You can imagine, hopefully, repeating the same method above for each byte of a multi-byte XORXOR for each pair of messages. Doing so would generate a series of tables similar to the above. Finding the parent message then becomes a Combinatorics problem. Now suppose each byte of a 7 byte cipher has an average of 31 possible pairs of parent bytes, that is ~31^7 possible outputs. Still too big to reasonably search through manually in my opinion. Plus there is no need. A lot of these outputs will be garbage that is not likely to be plain text. Therefore, we can reduce the field once again using our assumption of the English language plain-text. By producing the different combinations and seeing if they comprise valid English words (using Python and an English Dictionary available in the python-enchant package) we can reduce our search set to only those combinations that might produce two valid English Messages.

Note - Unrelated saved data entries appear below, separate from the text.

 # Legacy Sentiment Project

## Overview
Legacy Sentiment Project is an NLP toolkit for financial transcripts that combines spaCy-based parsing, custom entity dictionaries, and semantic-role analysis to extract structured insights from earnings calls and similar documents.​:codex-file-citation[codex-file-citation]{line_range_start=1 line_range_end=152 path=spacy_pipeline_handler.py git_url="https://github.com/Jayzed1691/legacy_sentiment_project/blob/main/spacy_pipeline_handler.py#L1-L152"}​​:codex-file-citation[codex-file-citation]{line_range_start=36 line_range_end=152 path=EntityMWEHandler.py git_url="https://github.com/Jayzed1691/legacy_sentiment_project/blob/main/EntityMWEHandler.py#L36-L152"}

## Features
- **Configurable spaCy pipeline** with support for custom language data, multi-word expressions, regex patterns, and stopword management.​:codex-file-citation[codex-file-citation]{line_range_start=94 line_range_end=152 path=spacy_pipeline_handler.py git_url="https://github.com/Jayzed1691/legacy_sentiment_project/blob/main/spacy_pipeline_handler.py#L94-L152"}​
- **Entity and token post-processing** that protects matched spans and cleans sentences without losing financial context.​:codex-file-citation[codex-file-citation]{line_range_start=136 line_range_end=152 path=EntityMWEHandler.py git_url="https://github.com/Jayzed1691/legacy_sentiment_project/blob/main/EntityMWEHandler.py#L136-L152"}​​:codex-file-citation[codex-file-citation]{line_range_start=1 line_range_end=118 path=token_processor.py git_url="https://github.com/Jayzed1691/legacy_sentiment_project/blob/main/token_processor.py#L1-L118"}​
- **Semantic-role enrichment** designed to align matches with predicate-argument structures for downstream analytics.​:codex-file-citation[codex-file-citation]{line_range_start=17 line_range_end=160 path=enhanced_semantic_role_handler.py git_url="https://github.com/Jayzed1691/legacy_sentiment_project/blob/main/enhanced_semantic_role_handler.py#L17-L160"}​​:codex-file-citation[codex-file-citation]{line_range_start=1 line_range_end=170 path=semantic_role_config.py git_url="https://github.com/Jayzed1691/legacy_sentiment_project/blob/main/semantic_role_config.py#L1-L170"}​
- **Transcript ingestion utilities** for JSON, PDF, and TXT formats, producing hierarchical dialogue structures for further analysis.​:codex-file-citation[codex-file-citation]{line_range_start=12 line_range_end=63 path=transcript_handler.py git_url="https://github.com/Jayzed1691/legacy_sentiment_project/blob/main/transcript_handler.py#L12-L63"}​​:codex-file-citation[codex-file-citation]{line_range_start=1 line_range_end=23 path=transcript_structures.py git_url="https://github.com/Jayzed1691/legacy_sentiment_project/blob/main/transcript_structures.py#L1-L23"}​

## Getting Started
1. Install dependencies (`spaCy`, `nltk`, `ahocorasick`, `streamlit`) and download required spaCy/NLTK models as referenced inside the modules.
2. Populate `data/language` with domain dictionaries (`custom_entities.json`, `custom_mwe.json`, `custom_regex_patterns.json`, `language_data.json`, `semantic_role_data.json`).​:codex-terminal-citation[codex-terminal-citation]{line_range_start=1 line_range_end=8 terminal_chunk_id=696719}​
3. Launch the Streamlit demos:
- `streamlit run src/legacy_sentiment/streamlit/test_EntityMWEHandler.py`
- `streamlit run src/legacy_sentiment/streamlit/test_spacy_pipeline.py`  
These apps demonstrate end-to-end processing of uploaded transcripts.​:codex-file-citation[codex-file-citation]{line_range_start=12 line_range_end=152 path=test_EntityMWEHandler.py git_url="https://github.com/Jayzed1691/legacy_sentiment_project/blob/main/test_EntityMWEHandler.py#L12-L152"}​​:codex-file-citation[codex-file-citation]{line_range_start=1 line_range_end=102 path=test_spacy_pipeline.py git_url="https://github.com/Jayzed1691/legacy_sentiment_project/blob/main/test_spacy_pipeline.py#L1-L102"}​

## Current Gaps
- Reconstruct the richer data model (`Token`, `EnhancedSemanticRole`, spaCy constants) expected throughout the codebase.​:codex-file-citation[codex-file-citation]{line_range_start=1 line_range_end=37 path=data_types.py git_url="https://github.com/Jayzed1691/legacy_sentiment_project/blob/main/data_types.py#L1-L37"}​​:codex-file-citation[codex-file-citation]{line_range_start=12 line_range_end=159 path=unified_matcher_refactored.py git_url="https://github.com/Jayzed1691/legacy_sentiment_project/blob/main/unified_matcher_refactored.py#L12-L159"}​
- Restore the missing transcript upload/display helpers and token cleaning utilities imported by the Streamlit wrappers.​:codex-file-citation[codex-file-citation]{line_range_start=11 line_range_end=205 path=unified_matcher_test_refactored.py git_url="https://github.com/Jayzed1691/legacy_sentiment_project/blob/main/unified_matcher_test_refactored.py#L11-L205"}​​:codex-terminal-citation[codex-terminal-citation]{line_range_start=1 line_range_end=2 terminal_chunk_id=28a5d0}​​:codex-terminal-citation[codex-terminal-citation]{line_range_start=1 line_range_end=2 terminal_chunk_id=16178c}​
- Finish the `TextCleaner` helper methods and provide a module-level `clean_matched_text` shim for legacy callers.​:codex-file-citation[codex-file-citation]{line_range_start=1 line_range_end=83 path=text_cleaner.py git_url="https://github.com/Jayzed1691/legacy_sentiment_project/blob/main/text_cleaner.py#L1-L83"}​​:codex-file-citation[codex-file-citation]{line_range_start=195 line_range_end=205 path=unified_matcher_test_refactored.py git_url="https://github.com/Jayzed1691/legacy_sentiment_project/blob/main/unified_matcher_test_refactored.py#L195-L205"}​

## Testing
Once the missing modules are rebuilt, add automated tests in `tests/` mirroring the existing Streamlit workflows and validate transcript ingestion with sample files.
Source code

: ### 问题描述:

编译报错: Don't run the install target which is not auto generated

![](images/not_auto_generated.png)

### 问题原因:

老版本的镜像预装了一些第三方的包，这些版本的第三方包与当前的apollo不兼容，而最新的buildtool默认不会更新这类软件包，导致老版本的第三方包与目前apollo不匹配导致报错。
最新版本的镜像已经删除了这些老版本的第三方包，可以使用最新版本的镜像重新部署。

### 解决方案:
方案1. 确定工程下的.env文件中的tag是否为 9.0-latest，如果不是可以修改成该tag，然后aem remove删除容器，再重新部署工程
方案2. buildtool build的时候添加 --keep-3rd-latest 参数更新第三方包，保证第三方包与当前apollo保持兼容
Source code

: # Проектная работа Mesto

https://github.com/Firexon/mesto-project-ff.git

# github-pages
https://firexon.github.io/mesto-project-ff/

Also, notice how the XOR of capitol and lower case letter pairs are equivalent in the tables above? You can further reduce the number of possibilities simply by not concerning yourself with the capitalization of the underlying texts. This is fine in a lot of cases, but not all obviously.
Finally, the idea can be expanded to include texts from other languages but the underlying assumptions about XORing of bytes would need to be updated as well.
Since this method relies on heuristics it cannot be said to work all the time. If the underlying text is not English, or is poorly formed the Dictionary Heuristic may throw it out. Nor have I mentioned anything about dealing with numeric sentences or special cases of text. you can expand the syntactic checker with any knowledge you have about the underlying texts. Are they chat messages going back and forth? Are they business documents on a server? Different types of texts require different insights into cracking so I will stick with the base case for now and leave it up to you the reader to expand or generalize it as you need.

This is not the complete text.